The Group's business depends on the strength of its brands: Moonpig, Greetz, Red Letter Days and Buyagift. If events occur that damage the Group's reputation or brands, this could have a material adverse effect on the Group's business, results of operations, financial condition, or prospects.

 

The Group has market-leading brands, with high levels of brand awareness. Ongoing investment in brand marketing maintains the brand in consumers' minds.

 

The Group's brands are further strengthened by the network that is created with each customer interaction.

 

The Group's investment in data protection and technology security helps to protect us from the adverse impact of a data breach or cyber-attack.

 

5. Securing, development and retention of talent

The Group's delivery against its strategic objectives is dependent upon it being able to attract, recruit, motivate and retain its skilled workforce.

 

Competition remains strong, albeit there are indicators of a softening relative to the levels of intensity seen earlier in calendar year 2022.

 

The Group has competitive reward schemes in place for all employees. For senior management, these include a blend of short and long-term incentives.

 

The Group performs ongoing succession planning and invests in leadership development.

 

On an ongoing basis, management works to strengthen the culture of the Group, which generates employee engagement.

 

Digital marketing, commercial and technology employees operate from three hubs in London, Amsterdam and Manchester. This, together with the option for full remote working at any location within the UK and the Netherlands, provides the Group with access to a broad pool of talent.

 

6. Disruption to operations

Any disruption to in-house or third-party facilities within the Group's production and fulfilment network could have an adverse effect on trading.

 

The Group uses select third-party suppliers for certain solutions on its platforms and any disruptions, outages or delays in these would affect the availability of, prevent or inhibit the ability of customers to access or complete purchases on its platforms.

 

Moonpig and Greetz operate flexible fulfilment technology with application programming interface ("API") based data architecture, allowing the addition of third-party suppliers to the production and fulfilment network with relative speed.

 

Orders for UK and Dutch greeting cards and gifts are fulfilled from multiple locations for resilience. Flowers are fulfilled by a single supplier in both the UK and the Netherlands, however there is partial substitutability of demand between flowers and other gifting product categories.

 

The Experiences segment offers digital voucher fulfilment, meaning that it could continue to trade in the event of disruption to its operations.

 

The Group carries out due diligence on all key suppliers at the onset of a relationship. This includes technology and data protection due diligence and checks on financial viability.

 

 



 

Independent review report to Moonpig Group plc

Report on the condensed consolidated interim financial statements

Our conclusion

We have reviewed Moonpig Group plc's condensed consolidated interim financial statements (the "interim financial statements") in the Half Year Results Announcement of Moonpig Group plc for the 6 month period ended 31 October 2022 (the "period").
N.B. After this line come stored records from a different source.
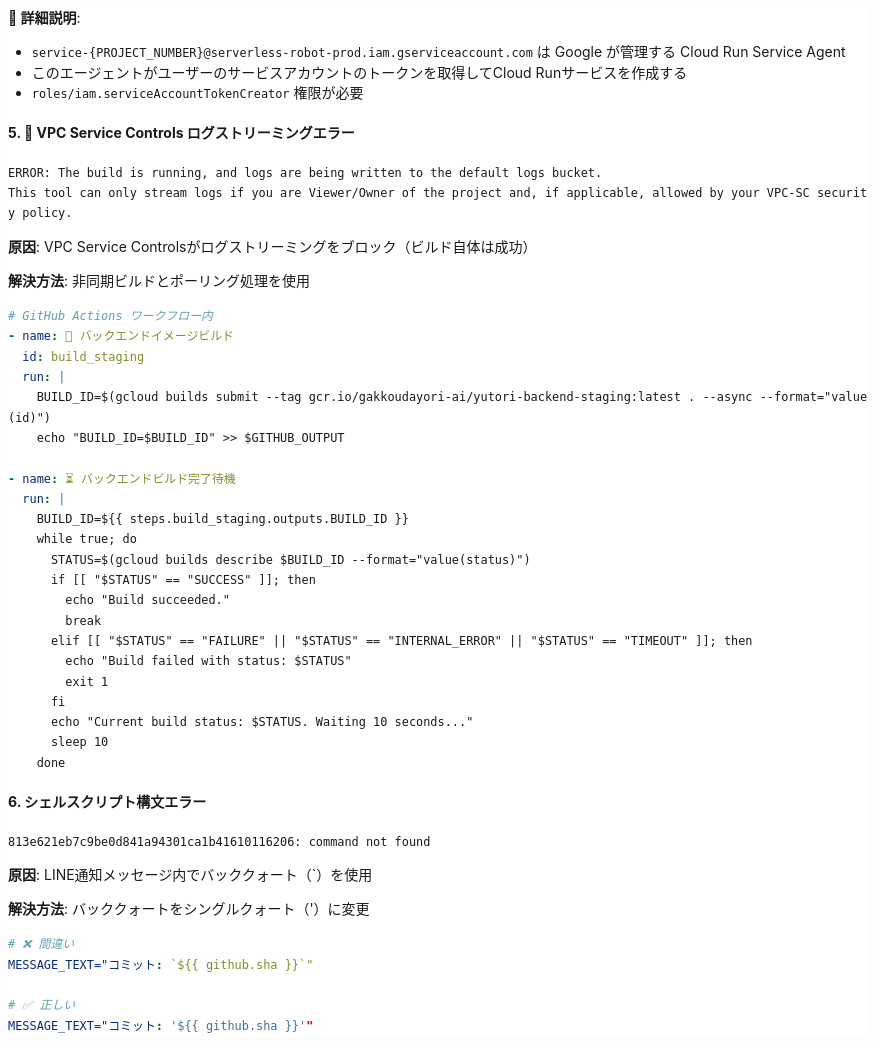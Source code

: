 **📝 詳細説明**:
- `service-{PROJECT_NUMBER}@serverless-robot-prod.iam.gserviceaccount.com` は Google が管理する Cloud Run Service Agent
- このエージェントがユーザーのサービスアカウントのトークンを取得してCloud Runサービスを作成する
- `roles/iam.serviceAccountTokenCreator` 権限が必要

#### 5. 🔄 VPC Service Controls ログストリーミングエラー
```
ERROR: The build is running, and logs are being written to the default logs bucket.
This tool can only stream logs if you are Viewer/Owner of the project and, if applicable, allowed by your VPC-SC security policy.
```

**原因**: VPC Service Controlsがログストリーミングをブロック（ビルド自体は成功）

**解決方法**: 非同期ビルドとポーリング処理を使用
```yaml
# GitHub Actions ワークフロー内
- name: 🚀 バックエンドイメージビルド
  id: build_staging
  run: |
    BUILD_ID=$(gcloud builds submit --tag gcr.io/gakkoudayori-ai/yutori-backend-staging:latest . --async --format="value(id)")
    echo "BUILD_ID=$BUILD_ID" >> $GITHUB_OUTPUT

- name: ⏳ バックエンドビルド完了待機
  run: |
    BUILD_ID=${{ steps.build_staging.outputs.BUILD_ID }}
    while true; do
      STATUS=$(gcloud builds describe $BUILD_ID --format="value(status)")
      if [[ "$STATUS" == "SUCCESS" ]]; then
        echo "Build succeeded."
        break
      elif [[ "$STATUS" == "FAILURE" || "$STATUS" == "INTERNAL_ERROR" || "$STATUS" == "TIMEOUT" ]]; then
        echo "Build failed with status: $STATUS"
        exit 1
      fi
      echo "Current build status: $STATUS. Waiting 10 seconds..."
      sleep 10
    done
```

#### 6. シェルスクリプト構文エラー
```
813e621eb7c9be0d841a94301ca1b41610116206: command not found
```

**原因**: LINE通知メッセージ内でバッククォート（`）を使用

**解決方法**: バッククォートをシングルクォート（'）に変更
```yaml
# ❌ 間違い
MESSAGE_TEXT="コミット: `${{ github.sha }}`"

# ✅ 正しい
MESSAGE_TEXT="コミット: '${{ github.sha }}'"
```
Based on our review, nothing has come to our attention that causes us to believe that the interim financial statements are not prepared, in all material respects, in accordance with UK adopted International Accounting Standard 34, 'Interim Financial Reporting' and the Disclosure Guidance and Transparency Rules sourcebook of the United Kingdom's Financial Conduct Authority.

The interim financial statements comprise:

·    the Condensed Consolidated Balance Sheet as at 31 October 2022;

·    the Condensed Consolidated Income Statement and Condensed Consolidated Statement of Comprehensive Income for the period then ended;

·    the Condensed Consolidated Statement of Changes in Equity for the period then ended;

·    the Condensed Consolidated Cash Flow Statement for the period then ended; and

·    the explanatory notes to the interim financial statements.

The interim financial statements included in the Half Year Results Announcement of Moonpig Group plc have been prepared in accordance with UK adopted International Accounting Standard 34, 'Interim Financial Reporting' and the Disclosure Guidance and Transparency Rules sourcebook of the United Kingdom's Financial Conduct Authority.

Basis for conclusion

We conducted our review in accordance with International Standard on Review Engagements (UK) 2410, 'Review of Interim Financial Information Performed by the Independent Auditor of the Entity' issued by the Financial Reporting Council for use in the United Kingdom. A review of interim financial information consists of making enquiries, primarily of persons responsible for financial and accounting matters, and applying analytical and other review procedures.

A review is substantially less in scope than an audit conducted in accordance with International Standards on Auditing (UK) and, consequently, does not enable us to obtain assurance that we would become aware of all significant matters that might be identified in an audit. Accordingly, we do not express an audit opinion.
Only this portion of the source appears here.